### Input material
=-=-=-=-=

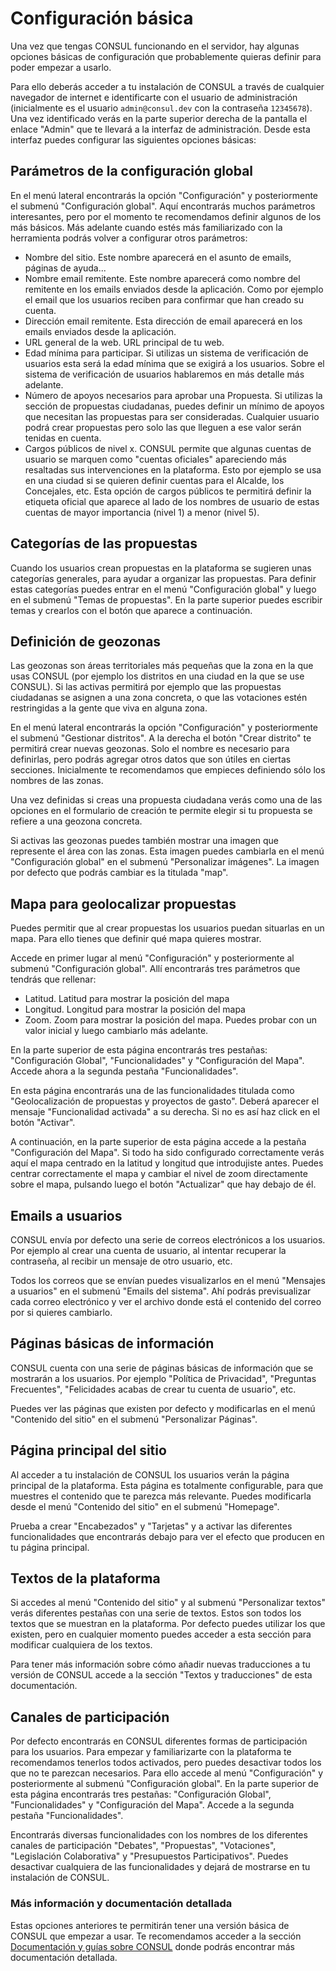 # Configuración básica

Una vez que tengas CONSUL funcionando en el servidor, hay algunas opciones básicas de configuración que probablemente quieras definir para poder empezar a usarlo.

Para ello deberás acceder a tu instalación de CONSUL a través de cualquier navegador de internet e identificarte con el usuario de administración (inicialmente es el usuario `admin@consul.dev` con la contraseña `12345678`). Una vez identificado verás en la parte superior derecha de la pantalla el enlace "Admin" que te llevará a la interfaz de administración. Desde esta interfaz puedes configurar las siguientes opciones básicas:

## Parámetros de la configuración global
En el menú lateral encontrarás la opción "Configuración" y posteriormente el submenú "Configuración global". Aquí encontrarás muchos parámetros interesantes, pero por el momento te recomendamos definir algunos de los más básicos. Más adelante cuando estés más familiarizado con la herramienta podrás volver a configurar otros parámetros:

- Nombre del sitio. Este nombre aparecerá en el asunto de emails, páginas de ayuda...
- Nombre email remitente. Este nombre aparecerá como nombre del remitente en los emails enviados desde la aplicación. Como por ejemplo el email que los usuarios reciben para confirmar que han creado su cuenta.
- Dirección email remitente. Esta dirección de email aparecerá en los emails enviados desde la aplicación.
- URL general de la web. URL principal de tu web.
- Edad mínima para participar. Si utilizas un sistema de verificación de usuarios esta será la edad mínima que se exigirá a los usuarios. Sobre el sistema de verificación de usuarios hablaremos en más detalle más adelante.
- Número de apoyos necesarios para aprobar una Propuesta. Si utilizas la sección de propuestas ciudadanas, puedes definir un mínimo de apoyos que necesitan las propuestas para ser consideradas. Cualquier usuario podrá crear propuestas pero solo las que lleguen a ese valor serán tenidas en cuenta.
- Cargos públicos de nivel x. CONSUL permite que algunas cuentas de usuario se marquen como "cuentas oficiales" apareciendo más resaltadas sus intervenciones en la plataforma. Esto por ejemplo se usa en una ciudad si se quieren definir cuentas para el Alcalde, los Concejales, etc. Esta opción de cargos públicos te permitirá definir la etiqueta oficial que aparece al lado de los nombres de usuario de estas cuentas de mayor importancia (nivel 1) a menor (nivel 5).

## Categorías de las propuestas
Cuando los usuarios crean propuestas en la plataforma se sugieren unas categorías generales, para ayudar a organizar las propuestas. Para definir estas categorías puedes entrar en el menú "Configuración global" y luego en el submenú "Temas de propuestas". En la parte superior puedes escribir temas y crearlos con el botón que aparece a continuación.

##  Definición de geozonas
Las geozonas son áreas territoriales más pequeñas que la zona en la que usas CONSUL (por ejemplo los distritos en una ciudad en la que se use CONSUL). Si las activas permitirá por ejemplo que las propuestas ciudadanas se asignen a una zona concreta, o que las votaciones estén restringidas a la gente que viva en alguna zona.

En el menú lateral encontrarás la opción "Configuración" y posteriormente el submenú "Gestionar distritos". A la derecha el botón "Crear distrito" te permitirá crear nuevas geozonas. Solo el nombre es necesario para definirlas, pero podrás agregar otros datos que son útiles en ciertas secciones. Inicialmente te recomendamos que empieces definiendo sólo los nombres de las zonas.

Una vez definidas si creas una propuesta ciudadana verás como una de las opciones en el formulario de creación te permite elegir si tu propuesta se refiere a una geozona concreta.

Si activas las geozonas puedes también mostrar una imagen que represente el área con las zonas. Esta imagen puedes cambiarla en el menú "Configuración global" en el submenú "Personalizar imágenes". La imagen por defecto que podrás cambiar es la titulada "map".

##  Mapa para geolocalizar propuestas
Puedes permitir que al crear propuestas los usuarios puedan situarlas en un mapa. Para ello tienes que definir qué mapa quieres mostrar.

Accede en primer lugar al menú  "Configuración" y posteriormente al submenú "Configuración global". Allí encontrarás tres parámetros que tendrás que rellenar:

- Latitud. Latitud para mostrar la posición del mapa
- Longitud. Longitud para mostrar la posición del mapa
- Zoom. Zoom para mostrar la posición del mapa. Puedes probar con un valor inicial y luego cambiarlo más adelante.

En la parte superior de esta página encontrarás tres pestañas: "Configuración Global", "Funcionalidades" y "Configuración del Mapa". Accede ahora a la segunda pestaña "Funcionalidades".

En esta página encontrarás una de las funcionalidades titulada como "Geolocalización de propuestas y proyectos de gasto". Deberá aparecer el mensaje "Funcionalidad activada" a su derecha. Si no es así haz click en el botón "Activar".

A continuación, en la parte superior de esta página accede a la pestaña "Configuración del Mapa". Si todo ha sido configurado correctamente verás aquí el mapa centrado en la latitud y longitud que introdujiste antes. Puedes centrar correctamente el mapa y cambiar el nivel de zoom directamente sobre el mapa, pulsando luego el botón "Actualizar" que hay debajo de él.

##  Emails a usuarios
CONSUL envía por defecto una serie de correos electrónicos a los usuarios. Por ejemplo al crear una cuenta de usuario, al intentar recuperar la contraseña, al recibir un mensaje de otro usuario, etc.

Todos los correos que se envían puedes visualizarlos en el menú "Mensajes a usuarios" en el submenú "Emails del sistema". Ahí podrás previsualizar cada correo electrónico y ver el archivo donde está el contenido del correo por si quieres cambiarlo.

## Páginas básicas de información
CONSUL cuenta con una serie de páginas básicas de información que se mostrarán a los usuarios. Por ejemplo "Política de Privacidad", "Preguntas Frecuentes", "Felicidades acabas de crear tu cuenta de usuario", etc.

Puedes ver las páginas que existen por defecto y modificarlas en el menú "Contenido del sitio" en el submenú "Personalizar Páginas".

## Página principal del sitio
Al acceder a tu instalación de CONSUL los usuarios verán la página principal de la plataforma. Esta página es totalmente configurable, para que muestres el contenido que te parezca más relevante. Puedes modificarla desde el menú "Contenido del sitio" en el submenú "Homepage".

Prueba a crear "Encabezados" y "Tarjetas" y a activar las diferentes funcionalidades que encontrarás debajo para ver el efecto que producen en tu página principal.

## Textos de la plataforma
Si accedes al menú "Contenido del sitio" y al submenú "Personalizar textos" verás diferentes pestañas con una serie de textos. Estos son todos los textos que se muestran en la plataforma. Por defecto puedes utilizar los que existen, pero en cualquier momento puedes acceder a esta sección para modificar cualquiera de los textos.

Para tener más información sobre cómo añadir nuevas traducciones a tu versión de CONSUL accede a la sección "Textos y traducciones" de esta documentación.

## Canales de participación
Por defecto encontrarás en CONSUL diferentes formas de participación para los usuarios. Para empezar y familiarizarte con la plataforma te recomendamos tenerlos todos activados, pero puedes desactivar todos los que no te parezcan necesarios. Para ello accede al menú "Configuración" y posteriormente al submenú "Configuración global". En la parte superior de esta página encontrarás tres pestañas: "Configuración Global", "Funcionalidades" y "Configuración del Mapa". Accede a la segunda pestaña "Funcionalidades".

Encontrarás diversas funcionalidades con los nombres de los diferentes canales de participación "Debates", "Propuestas", "Votaciones", "Legislación Colaborativa" y "Presupuestos Participativos". Puedes desactivar cualquiera de las funcionalidades y dejará de mostrarse en tu instalación de CONSUL.

###  Más información y documentación detallada
Estas opciones anteriores te permitirán tener una versión básica de CONSUL que empezar a usar. Te recomendamos acceder a la sección [Documentación y guías sobre CONSUL](documentation_and_guides.md) donde podrás encontrar más documentación detallada.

=-=-=-=-=

### Assignment
Pull each line containing "detallada" from the records.

### Result for this exercise
###  Más información y documentación detallada
Estas opciones anteriores te permitirán tener una versión básica de CONSUL que empezar a usar. Te recomendamos acceder a la sección [Documentación y guías sobre CONSUL](documentation_and_guides.md) donde podrás encontrar más documentación detallada.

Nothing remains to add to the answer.